Among the records below, find the lines that contain "state" and copy each of them.

:::

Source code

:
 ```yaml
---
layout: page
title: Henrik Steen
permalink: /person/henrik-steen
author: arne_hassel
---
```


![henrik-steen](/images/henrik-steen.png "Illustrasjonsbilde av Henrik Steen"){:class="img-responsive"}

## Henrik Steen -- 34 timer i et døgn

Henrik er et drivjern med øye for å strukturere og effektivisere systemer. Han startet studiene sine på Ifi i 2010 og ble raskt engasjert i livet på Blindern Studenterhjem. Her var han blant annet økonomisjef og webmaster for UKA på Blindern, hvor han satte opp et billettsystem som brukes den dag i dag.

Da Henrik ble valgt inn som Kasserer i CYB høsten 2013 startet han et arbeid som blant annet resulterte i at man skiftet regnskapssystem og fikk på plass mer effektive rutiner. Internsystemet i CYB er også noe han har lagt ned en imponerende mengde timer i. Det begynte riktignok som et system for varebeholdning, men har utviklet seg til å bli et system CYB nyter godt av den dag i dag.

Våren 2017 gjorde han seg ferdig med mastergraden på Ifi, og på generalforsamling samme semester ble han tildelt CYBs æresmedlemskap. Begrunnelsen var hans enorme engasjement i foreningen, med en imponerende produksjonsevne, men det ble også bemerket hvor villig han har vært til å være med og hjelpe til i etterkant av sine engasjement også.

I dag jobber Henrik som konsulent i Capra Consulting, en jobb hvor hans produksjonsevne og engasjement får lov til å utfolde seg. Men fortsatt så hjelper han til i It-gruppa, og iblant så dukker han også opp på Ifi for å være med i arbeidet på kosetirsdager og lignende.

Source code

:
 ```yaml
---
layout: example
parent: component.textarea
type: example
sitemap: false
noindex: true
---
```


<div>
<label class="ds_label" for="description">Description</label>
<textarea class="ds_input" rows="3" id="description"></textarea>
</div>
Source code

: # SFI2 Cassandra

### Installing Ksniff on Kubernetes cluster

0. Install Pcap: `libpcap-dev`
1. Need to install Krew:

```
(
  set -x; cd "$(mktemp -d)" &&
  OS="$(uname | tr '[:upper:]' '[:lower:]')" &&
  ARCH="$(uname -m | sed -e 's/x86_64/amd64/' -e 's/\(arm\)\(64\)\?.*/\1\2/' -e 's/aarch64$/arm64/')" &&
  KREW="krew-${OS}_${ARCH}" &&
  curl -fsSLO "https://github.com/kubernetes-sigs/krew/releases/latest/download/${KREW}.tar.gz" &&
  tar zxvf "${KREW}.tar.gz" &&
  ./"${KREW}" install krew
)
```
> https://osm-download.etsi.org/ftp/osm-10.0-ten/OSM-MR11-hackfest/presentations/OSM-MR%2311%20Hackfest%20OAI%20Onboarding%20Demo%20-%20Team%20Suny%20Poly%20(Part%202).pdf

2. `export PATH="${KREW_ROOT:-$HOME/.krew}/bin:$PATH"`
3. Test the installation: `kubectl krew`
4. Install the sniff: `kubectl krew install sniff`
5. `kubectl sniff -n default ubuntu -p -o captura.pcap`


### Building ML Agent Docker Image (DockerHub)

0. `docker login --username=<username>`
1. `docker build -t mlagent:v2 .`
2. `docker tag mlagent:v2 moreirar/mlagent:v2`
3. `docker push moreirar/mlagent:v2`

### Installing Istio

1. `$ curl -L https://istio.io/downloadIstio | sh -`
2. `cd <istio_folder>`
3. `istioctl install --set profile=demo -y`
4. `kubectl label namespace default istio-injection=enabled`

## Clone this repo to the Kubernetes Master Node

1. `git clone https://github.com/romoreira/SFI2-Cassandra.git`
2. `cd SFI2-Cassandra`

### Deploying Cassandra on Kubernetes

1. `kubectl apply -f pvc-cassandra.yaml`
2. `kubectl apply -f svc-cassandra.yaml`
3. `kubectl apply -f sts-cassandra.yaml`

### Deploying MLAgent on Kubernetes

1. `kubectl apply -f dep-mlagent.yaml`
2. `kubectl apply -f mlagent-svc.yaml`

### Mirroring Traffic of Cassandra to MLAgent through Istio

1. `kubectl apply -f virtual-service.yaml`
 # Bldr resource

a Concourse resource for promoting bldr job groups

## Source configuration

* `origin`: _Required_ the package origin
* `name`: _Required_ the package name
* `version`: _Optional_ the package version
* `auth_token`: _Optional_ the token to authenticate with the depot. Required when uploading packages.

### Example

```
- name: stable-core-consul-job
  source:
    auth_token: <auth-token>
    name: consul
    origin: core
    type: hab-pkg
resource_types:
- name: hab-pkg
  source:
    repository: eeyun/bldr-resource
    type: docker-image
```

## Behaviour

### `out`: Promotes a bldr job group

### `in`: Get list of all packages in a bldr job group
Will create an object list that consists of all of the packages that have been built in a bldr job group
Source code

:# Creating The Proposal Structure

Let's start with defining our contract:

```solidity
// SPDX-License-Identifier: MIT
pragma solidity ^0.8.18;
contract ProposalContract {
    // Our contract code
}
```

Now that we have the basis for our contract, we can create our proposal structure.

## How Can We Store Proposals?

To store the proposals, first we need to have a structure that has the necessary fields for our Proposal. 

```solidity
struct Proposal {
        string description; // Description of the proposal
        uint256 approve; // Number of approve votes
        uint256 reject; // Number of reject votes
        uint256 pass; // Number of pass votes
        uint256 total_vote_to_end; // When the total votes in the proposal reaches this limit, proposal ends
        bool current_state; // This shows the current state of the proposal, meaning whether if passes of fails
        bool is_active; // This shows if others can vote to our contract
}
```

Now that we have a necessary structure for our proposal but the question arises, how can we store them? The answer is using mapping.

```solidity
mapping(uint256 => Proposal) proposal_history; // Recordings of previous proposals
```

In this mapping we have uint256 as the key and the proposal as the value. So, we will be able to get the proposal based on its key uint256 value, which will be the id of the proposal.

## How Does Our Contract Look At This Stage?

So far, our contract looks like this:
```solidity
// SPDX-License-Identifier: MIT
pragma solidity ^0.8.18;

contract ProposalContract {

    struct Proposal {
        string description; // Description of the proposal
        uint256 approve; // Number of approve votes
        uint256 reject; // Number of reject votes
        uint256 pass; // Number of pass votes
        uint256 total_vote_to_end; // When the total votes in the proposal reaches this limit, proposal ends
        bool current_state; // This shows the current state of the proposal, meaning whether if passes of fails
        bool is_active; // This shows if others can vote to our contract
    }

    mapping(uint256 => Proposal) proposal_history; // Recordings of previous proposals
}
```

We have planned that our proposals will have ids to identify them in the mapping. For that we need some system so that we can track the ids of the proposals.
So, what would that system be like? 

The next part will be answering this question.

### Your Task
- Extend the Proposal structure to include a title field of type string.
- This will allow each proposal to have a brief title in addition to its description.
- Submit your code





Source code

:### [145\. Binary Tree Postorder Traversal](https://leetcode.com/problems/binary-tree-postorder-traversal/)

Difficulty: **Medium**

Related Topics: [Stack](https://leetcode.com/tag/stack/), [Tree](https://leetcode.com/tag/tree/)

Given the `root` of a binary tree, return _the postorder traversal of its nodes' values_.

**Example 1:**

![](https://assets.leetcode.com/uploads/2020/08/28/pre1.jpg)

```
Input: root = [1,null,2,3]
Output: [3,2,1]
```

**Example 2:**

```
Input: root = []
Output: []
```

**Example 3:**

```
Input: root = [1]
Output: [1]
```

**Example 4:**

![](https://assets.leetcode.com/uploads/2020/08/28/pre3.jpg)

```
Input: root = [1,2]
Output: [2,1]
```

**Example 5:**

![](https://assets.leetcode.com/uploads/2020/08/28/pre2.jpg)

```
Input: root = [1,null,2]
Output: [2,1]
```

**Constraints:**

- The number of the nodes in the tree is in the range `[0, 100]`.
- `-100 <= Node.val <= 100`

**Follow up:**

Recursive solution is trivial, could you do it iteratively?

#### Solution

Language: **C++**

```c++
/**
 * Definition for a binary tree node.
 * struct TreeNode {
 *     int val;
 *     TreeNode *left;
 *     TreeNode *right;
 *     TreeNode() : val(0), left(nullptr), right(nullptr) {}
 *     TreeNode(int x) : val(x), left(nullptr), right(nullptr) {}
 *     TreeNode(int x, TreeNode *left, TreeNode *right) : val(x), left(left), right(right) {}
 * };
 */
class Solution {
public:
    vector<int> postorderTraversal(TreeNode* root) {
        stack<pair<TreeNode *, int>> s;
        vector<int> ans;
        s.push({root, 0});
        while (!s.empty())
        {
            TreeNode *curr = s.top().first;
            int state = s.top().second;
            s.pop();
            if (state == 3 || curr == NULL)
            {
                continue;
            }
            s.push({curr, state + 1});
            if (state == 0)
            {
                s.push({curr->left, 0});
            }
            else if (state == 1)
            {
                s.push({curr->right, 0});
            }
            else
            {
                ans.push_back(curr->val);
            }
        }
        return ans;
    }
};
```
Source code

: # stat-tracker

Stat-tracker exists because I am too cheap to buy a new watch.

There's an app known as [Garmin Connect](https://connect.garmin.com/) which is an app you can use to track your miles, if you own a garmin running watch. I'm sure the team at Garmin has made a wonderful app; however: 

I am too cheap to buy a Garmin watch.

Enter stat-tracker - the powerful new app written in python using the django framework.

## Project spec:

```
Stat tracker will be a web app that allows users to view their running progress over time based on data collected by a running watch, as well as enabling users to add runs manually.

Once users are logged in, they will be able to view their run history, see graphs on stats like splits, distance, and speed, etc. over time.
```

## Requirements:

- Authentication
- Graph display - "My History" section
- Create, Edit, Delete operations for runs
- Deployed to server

:::

**Response to this task**
        bool current_state; // This shows the current state of the proposal, meaning whether if passes of fails
        bool current_state; // This shows the current state of the proposal, meaning whether if passes of fails
            int state = s.top().second;
            if (state == 3 || curr == NULL)
            s.push({curr, state + 1});
            if (state == 0)
            else if (state == 1)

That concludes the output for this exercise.